3人に共通する想いは「映像で平和とは何かを伝える」こと。石川さんは、「広告を通じて、平和を願うきっかけになってくれれば良い」と語り、丹下さんは「無自覚に(戦争への道に)加担していないかという怖れがある。戦争が始まってしまっては遅い。その前兆について議論すべき」と語った。司会役の並河さんも「広告の伝える力で、平和にどこまで貢献できるかの挑戦」と語った。
その後、前回のグランプリ受賞者・奥田愛基さん(明治学院大学)の新作が紹介され、いよいよファイナリストの映像、10作品が上映された。審査委員は、大久保秀夫・ファーバル代表取締役会長、柿本ケンサク(映像作家・映画監督)、金大偉(音楽作家・映像作家)、高橋克三(国際平和映像祭理事)。龍村ゆかり(「地球交響曲ガイアシンフォニ―」プロデューサー)、根本かおる(国連広報センター所長)の6人。
上映後の審査時間に、矢野プラザーズの音楽ライブをはさんで、審査結果の発表が行われた。
●なんとかしなきゃプロジェクト賞
「HAVE NOTHING IN COMMON」…監督:小長谷謙治(慶應義塾大学)、助監督:湯本愛(慶應義塾大学)
キプロスを舞台に、平和の形にも様々なものがあるというアプローチで、ファイナリストではないが、全応募作品から選ばれた。
●地球の歩き方賞
「彼女の背中」…監督:藤井徹、編集:西川文恵
一般応募の中から選ばれた。家庭教師をしている女子大生の姿を通じて、東北の被災地を考えさせる作品。
●審査員特別賞
「Tears」…監督:GHOBADI Yahya(イラン在住の映像作家)
一般応募のなかからの選出。非常に優れた映像表現で、ストレートに戦争の悲惨さを訴えた作品。
●グランプリ
「Scales of Luck Fortune and Longevity」…ZHANG Tao(中国在住・北京電影学院)
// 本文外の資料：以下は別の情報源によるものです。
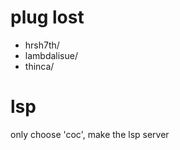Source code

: # plug lost
-   hrsh7th/
-   lambdalisue/
-   thinca/

# lsp
only choose 'coc', make the lsp server
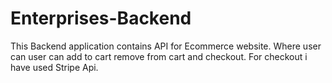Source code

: # Enterprises-Backend
This Backend application contains API for Ecommerce website. Where user can user can add to cart remove from cart and checkout. For checkout i have used Stripe Api.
天秤はかりの伝統工芸の職人をする老人の姿を追いながら、「バランスこそ大事」というメッセージを、落ち着いた映像で、胸に響くように描いた作品。
今年の国際平和映像祭の特徴は、ファイナリストに多くの中国・北京電影学院からの作品が残ったことだろう。主催者側を代表して大久保秀夫さんが、「来年は韓国も巻き込んで、文化交流を深め、アジアの平和に貢献したい」と抱負を語り、映像祭の幕を閉じた。